Joe Kiernan

Personal information
- Date of birth: 22 October 1942
- Place of birth: Coatbridge, Scotland
- Date of death: August 2006 (age 64)
- Place of death: Northampton, England
- Position(s): Left half

Senior career*
- Years: Team / Apps / (Gls)
- 19??–1962: Sunderland / 1 / (0)
- 1962–1972: Northampton Town / 308 / (13)
- 1972–19??: Kettering Town
- Total:  / 309 / (13)

= Joe Kiernan =

Scottish footballer

Joe Kiernan (22 October 1942 – August 2006) was a Scottish professional footballer who played 352 matches for Northampton Town.

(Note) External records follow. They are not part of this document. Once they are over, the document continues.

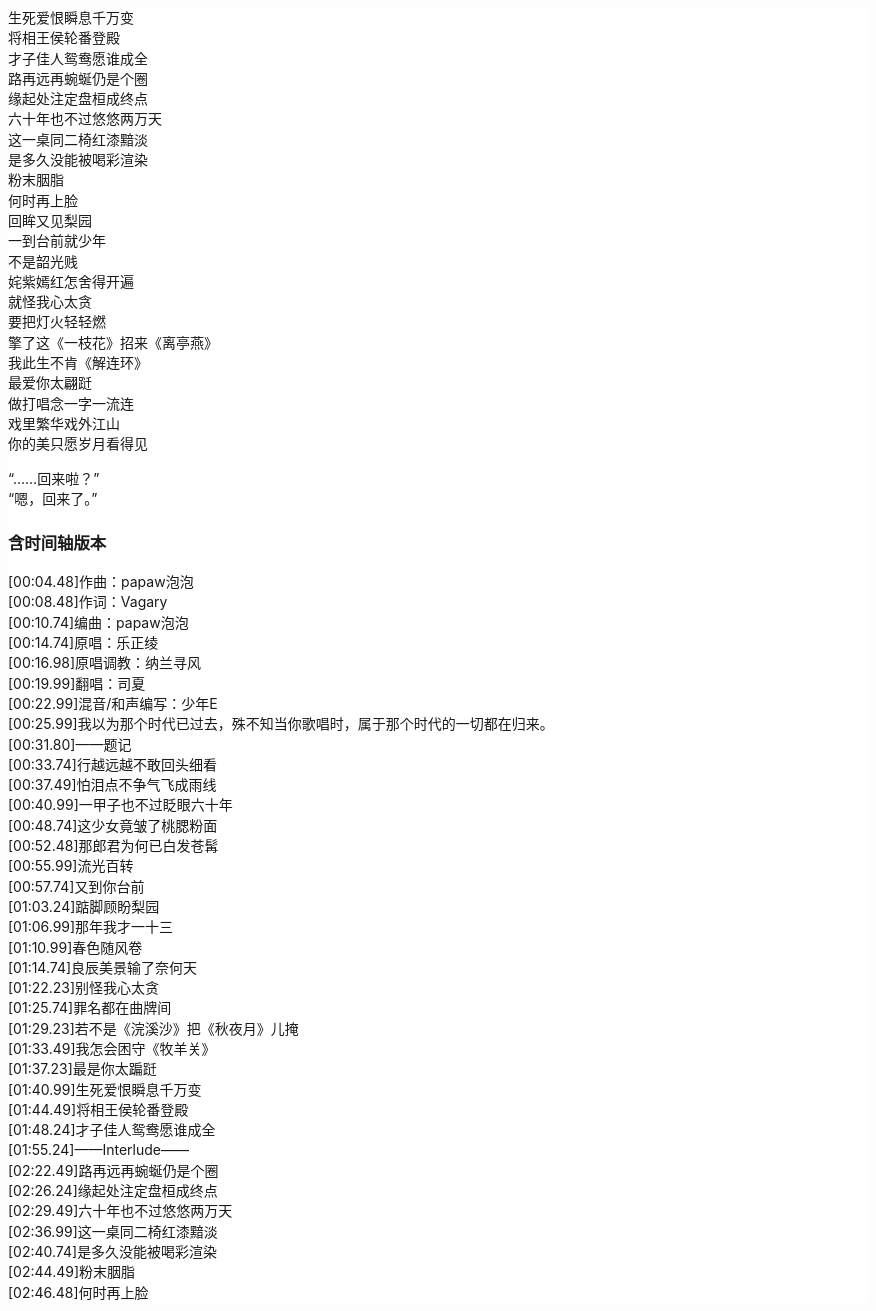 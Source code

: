 生死爱恨瞬息千万变  
将相王侯轮番登殿  
才子佳人鸳鸯愿谁成全  
路再远再蜿蜒仍是个圈  
缘起处注定盘桓成终点  
六十年也不过悠悠两万天  
这一桌同二椅红漆黯淡  
是多久没能被喝彩渲染  
粉末胭脂  
何时再上脸  
回眸又见梨园  
一到台前就少年  
不是韶光贱  
姹紫嫣红怎舍得开遍  
就怪我心太贪  
要把灯火轻轻燃  
擎了这《一枝花》招来《离亭燕》  
我此生不肯《解连环》  
最爱你太翩跹  
做打唱念一字一流连  
戏里繁华戏外江山  
你的美只愿岁月看得见  

“……回来啦？”  
“嗯，回来了。”  

### 含时间轴版本  

[00:04.48]作曲：papaw泡泡  
[00:08.48]作词：Vagary  
[00:10.74]编曲：papaw泡泡  
[00:14.74]原唱：乐正绫  
[00:16.98]原唱调教：纳兰寻风  
[00:19.99]翻唱：司夏  
[00:22.99]混音/和声编写：少年E  
[00:25.99]我以为那个时代已过去，殊不知当你歌唱时，属于那个时代的一切都在归来。  
[00:31.80]——题记  
[00:33.74]行越远越不敢回头细看  
[00:37.49]怕泪点不争气飞成雨线  
[00:40.99]一甲子也不过眨眼六十年  
[00:48.74]这少女竟皱了桃腮粉面  
[00:52.48]那郎君为何已白发苍髯  
[00:55.99]流光百转  
[00:57.74]又到你台前  
[01:03.24]踮脚顾盼梨园  
[01:06.99]那年我才一十三  
[01:10.99]春色随风卷  
[01:14.74]良辰美景输了奈何天  
[01:22.23]别怪我心太贪  
[01:25.74]罪名都在曲牌间  
[01:29.23]若不是《浣溪沙》把《秋夜月》儿掩  
[01:33.49]我怎会困守《牧羊关》  
[01:37.23]最是你太蹁跹  
[01:40.99]生死爱恨瞬息千万变  
[01:44.49]将相王侯轮番登殿  
[01:48.24]才子佳人鸳鸯愿谁成全  
[01:55.24]——Interlude——  
[02:22.49]路再远再蜿蜒仍是个圈  
[02:26.24]缘起处注定盘桓成终点  
[02:29.49]六十年也不过悠悠两万天  
[02:36.99]这一桌同二椅红漆黯淡  
[02:40.74]是多久没能被喝彩渲染  
[02:44.49]粉末胭脂  
[02:46.48]何时再上脸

He played either on the left side of defence or midfield.

==Career==
In 1958, Kiernan joined Sunderland as an apprentice and made two appearances for the first team netting twice in a League cup game versus Oldham Athletic. He then joined Northampton Town in 1963 for £2,000. He was one of the leading players on the club's books when they went into Division One. He was on the verge of becoming a Scottish international however as the Cobblers were relegated down the divisions. During the 1966-67 season he underwent two cartilage operations. Kiernan made 42 appearances in Division One. He was released prematurely in 1972 and joined Kettering Town where he captained them under Ron Atkinson to the Championship of the Southern League Division One North. He later turned to coaching, firstly with Irthlingborough Diamonds and in 1986 he took over the running of the Cobblers youth team under Graham Carr. When Theo Foley was appointed manager in 1990, he made Kiernan his number two but the club drifted into administration and Kiernan returned to his trade as a painter and decorator. He died in August 2006.